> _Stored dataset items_
+-------+

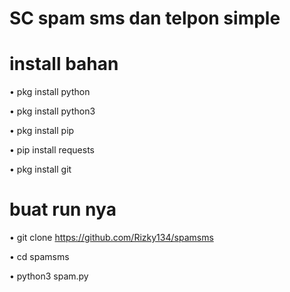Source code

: # SC spam sms dan telpon simple
# install bahan
 • pkg install python

 • pkg install python3

 • pkg install pip

 • pip install requests

 • pkg install git

# buat run nya
 • git clone https://github.com/Rizky134/spamsms

 • cd spamsms

 • python3 spam.py

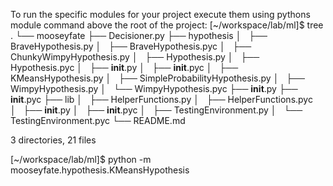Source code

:To run the specific modules for your project execute them using pythons module command above the root of the project:
[~/workspace/lab/ml]$ tree
.
└── mooseyfate
    ├── Decisioner.py
    ├── hypothesis
    │   ├── BraveHypothesis.py
    │   ├── BraveHypothesis.pyc
    │   ├── ChunkyWimpyHypothesis.py
    │   ├── Hypothesis.py
    │   ├── Hypothesis.pyc
    │   ├── __init__.py
    │   ├── __init__.pyc
    │   ├── KMeansHypothesis.py
    │   ├── SimpleProbabilityHypothesis.py
    │   ├── WimpyHypothesis.py
    │   └── WimpyHypothesis.pyc
    ├── __init__.py
    ├── __init__.pyc
    ├── lib
    │   ├── HelperFunctions.py
    │   ├── HelperFunctions.pyc
    │   ├── __init__.py
    │   ├── __init__.pyc
    │   ├── TestingEnvironment.py
    │   └── TestingEnvironment.pyc
    └── README.md

3 directories, 21 files

[~/workspace/lab/ml]$ python -m mooseyfate.hypothesis.KMeansHypothesis
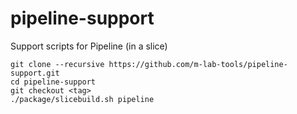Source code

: pipeline-support
================

Support scripts for Pipeline (in a slice)

    git clone --recursive https://github.com/m-lab-tools/pipeline-support.git
    cd pipeline-support
    git checkout <tag>
    ./package/slicebuild.sh pipeline

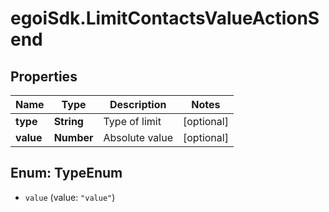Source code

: # egoiSdk.LimitContactsValueActionSend

## Properties
Name | Type | Description | Notes
------------ | ------------- | ------------- | -------------
**type** | **String** | Type of limit | [optional] 
**value** | **Number** | Absolute value | [optional] 


<a name="TypeEnum"></a>
## Enum: TypeEnum


* `value` (value: `"value"`)




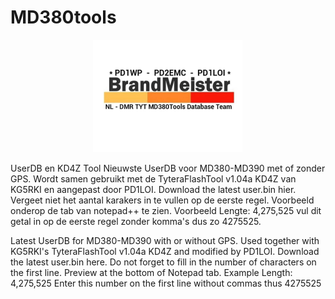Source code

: # MD380tools
<p align="center">
  <img src="BM-Logo.jpg" width="240">
</p>

UserDB en KD4Z Tool
Nieuwste UserDB voor MD380-MD390 met of zonder GPS. Wordt samen gebruikt met de TyteraFlashTool v1.04a KD4Z van KG5RKI en aangepast door PD1LOI. Download the latest user.bin hier. Vergeet niet het aantal karakers in te vullen op de eerste regel. Voorbeeld onderop de tab van notepad++ te zien. Voorbeeld Lengte: 4,275,525 vul dit getal in op de eerste regel zonder komma's dus zo 4275525.

Latest UserDB for MD380-MD390 with or without GPS. Used together with KG5RKI's TyteraFlashTool v1.04a KD4Z and modified by PD1LOI. Download the latest user.bin here. Do not forget to fill in the number of characters on the first line. Preview at the bottom of Notepad tab. Example Length: 4,275,525 Enter this number on the first line without commas thus 4275525
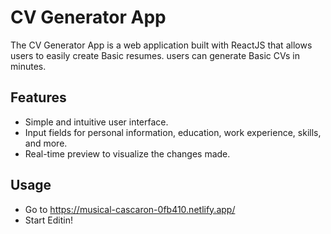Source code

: # CV Generator App

The CV Generator App is a web application built with ReactJS that allows users to easily create Basic resumes. users can generate Basic CVs in minutes.

## Features

- Simple and intuitive user interface.
- Input fields for personal information, education, work experience, skills, and more.
- Real-time preview to visualize the changes made.

## Usage
- Go to https://musical-cascaron-0fb410.netlify.app/
- Start Editin!
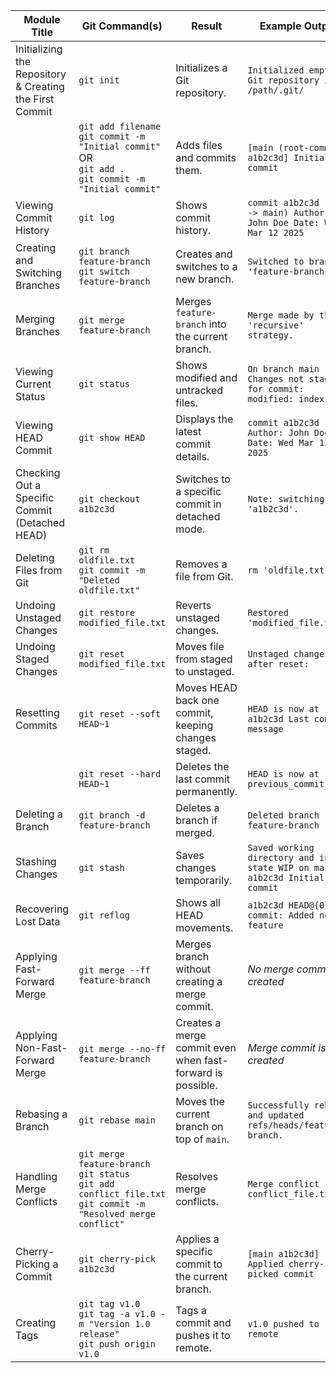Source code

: 

| **Module Title**                                     | **Git Command(s)**                         | **Result**                                      | **Example Output**  |
|------------------------------------------------------|--------------------------------------------|------------------------------------------------|---------------------|
| Initializing the Repository & Creating the First Commit | `git init` | Initializes a Git repository. | `Initialized empty Git repository in /path/.git/` |
| |`git add filename` <br> `git commit -m "Initial commit"`<br>OR <br> `git add .` <br> `git commit -m "Initial commit"` | Adds files and commits them. | `[main (root-commit) a1b2c3d] Initial commit` |
| Viewing Commit History | `git log` | Shows commit history. | `commit a1b2c3d (HEAD -> main) Author: John Doe Date: Wed Mar 12 2025` |
| Creating and Switching Branches | `git branch feature-branch` <br> `git switch feature-branch` | Creates and switches to a new branch. | `Switched to branch 'feature-branch'` |
| Merging Branches | `git merge feature-branch` | Merges `feature-branch` into the current branch. | `Merge made by the 'recursive' strategy.` |
| Viewing Current Status | `git status` | Shows modified and untracked files. | `On branch main Changes not staged for commit: modified: index.html` |
| Viewing HEAD Commit | `git show HEAD` | Displays the latest commit details. | `commit a1b2c3d Author: John Doe Date: Wed Mar 12 2025` |
| Checking Out a Specific Commit (Detached HEAD) | `git checkout a1b2c3d` | Switches to a specific commit in detached mode. | `Note: switching to 'a1b2c3d'.` |
| Deleting Files from Git | `git rm oldfile.txt` <br> `git commit -m "Deleted oldfile.txt"` | Removes a file from Git. | `rm 'oldfile.txt'` |
| Undoing Unstaged Changes | `git restore modified_file.txt` | Reverts unstaged changes. | `Restored 'modified_file.txt'` |
| Undoing Staged Changes | `git reset modified_file.txt` | Moves file from staged to unstaged. | `Unstaged changes after reset:` |
| Resetting Commits | `git reset --soft HEAD~1` | Moves HEAD back one commit, keeping changes staged. | `HEAD is now at a1b2c3d Last commit message` |
| | `git reset --hard HEAD~1` | Deletes the last commit permanently. | `HEAD is now at previous_commit_hash` |
| Deleting a Branch | `git branch -d feature-branch` | Deletes a branch if merged. | `Deleted branch feature-branch` |
| Stashing Changes | `git stash` | Saves changes temporarily. | `Saved working directory and index state WIP on main: a1b2c3d Initial commit` |
| Recovering Lost Data | `git reflog` | Shows all HEAD movements. | `a1b2c3d HEAD@{0}: commit: Added new feature` |
| Applying Fast-Forward Merge | `git merge --ff feature-branch` | Merges branch without creating a merge commit. | *No merge commit is created* |
| Applying Non-Fast-Forward Merge | `git merge --no-ff feature-branch` | Creates a merge commit even when fast-forward is possible. | *Merge commit is created* |
| Rebasing a Branch | `git rebase main` | Moves the current branch on top of `main`. | `Successfully rebased and updated refs/heads/feature-branch.` |
| Handling Merge Conflicts | `git merge feature-branch` <br> `git status` <br> `git add conflict_file.txt` <br> `git commit -m "Resolved merge conflict"` | Resolves merge conflicts. | `Merge conflict in conflict_file.txt` |
| Cherry-Picking a Commit | `git cherry-pick a1b2c3d` | Applies a specific commit to the current branch. | `[main a1b2c3d] Applied cherry-picked commit` |
| Creating Tags | `git tag v1.0` <br> `git tag -a v1.0 -m "Version 1.0 release"` <br> `git push origin v1.0` | Tags a commit and pushes it to remote. | `v1.0 pushed to remote` |
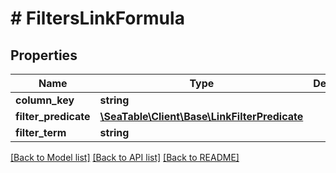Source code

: # # FiltersLinkFormula

## Properties

Name | Type | Description | Notes
------------ | ------------- | ------------- | -------------
**column_key** | **string** |  | [optional]
**filter_predicate** | [**\SeaTable\Client\Base\LinkFilterPredicate**](LinkFilterPredicate.md) |  | [optional]
**filter_term** | **string** |  | [optional]

[[Back to Model list]](../../README.md#models) [[Back to API list]](../../README.md#endpoints) [[Back to README]](../../README.md)
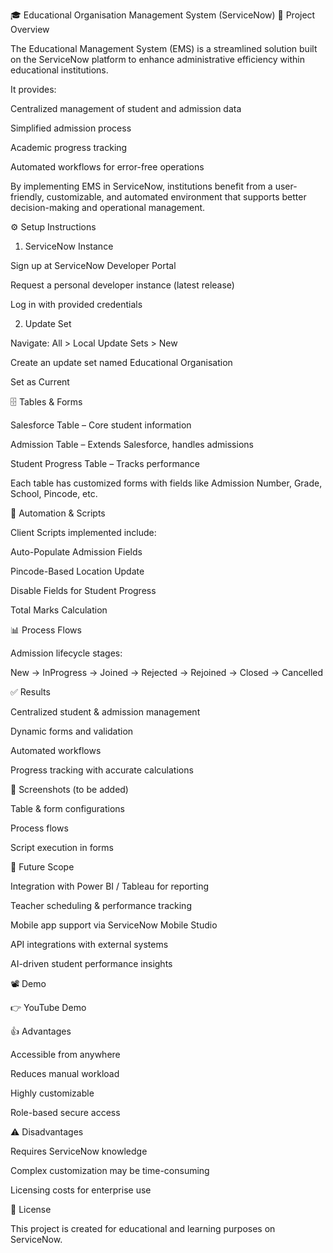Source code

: 🎓 Educational Organisation Management System (ServiceNow)
📌 Project Overview

The Educational Management System (EMS) is a streamlined solution built on the ServiceNow platform to enhance administrative efficiency within educational institutions.

It provides:

Centralized management of student and admission data

Simplified admission process

Academic progress tracking

Automated workflows for error-free operations

By implementing EMS in ServiceNow, institutions benefit from a user-friendly, customizable, and automated environment that supports better decision-making and operational management.

⚙️ Setup Instructions
1. ServiceNow Instance

Sign up at ServiceNow Developer Portal

Request a personal developer instance (latest release)

Log in with provided credentials

2. Update Set

Navigate: All > Local Update Sets > New

Create an update set named Educational Organisation

Set as Current

🗄️ Tables & Forms

Salesforce Table – Core student information

Admission Table – Extends Salesforce, handles admissions

Student Progress Table – Tracks performance

Each table has customized forms with fields like Admission Number, Grade, School, Pincode, etc.

🔄 Automation & Scripts

Client Scripts implemented include:

Auto-Populate Admission Fields

Pincode-Based Location Update

Disable Fields for Student Progress

Total Marks Calculation

📊 Process Flows

Admission lifecycle stages:

New → InProgress → Joined → Rejected → Rejoined → Closed → Cancelled

✅ Results

Centralized student & admission management

Dynamic forms and validation

Automated workflows

Progress tracking with accurate calculations

📸 Screenshots (to be added)

Table & form configurations

Process flows

Script execution in forms

🔮 Future Scope

Integration with Power BI / Tableau for reporting

Teacher scheduling & performance tracking

Mobile app support via ServiceNow Mobile Studio

API integrations with external systems

AI-driven student performance insights

📽️ Demo

👉 YouTube Demo

👍 Advantages

Accessible from anywhere

Reduces manual workload

Highly customizable

Role-based secure access

⚠️ Disadvantages

Requires ServiceNow knowledge

Complex customization may be time-consuming

Licensing costs for enterprise use

📜 License

This project is created for educational and learning purposes on ServiceNow.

+-------+

> _Task_
If a line of the data holds the string "that", list it.

> _Exercise output_
The CV Generator App is a web application built with ReactJS that allows users to easily create Basic resumes. users can generate Basic CVs in minutes.
By implementing EMS in ServiceNow, institutions benefit from a user-friendly, customizable, and automated environment that supports better decision-making and operational management.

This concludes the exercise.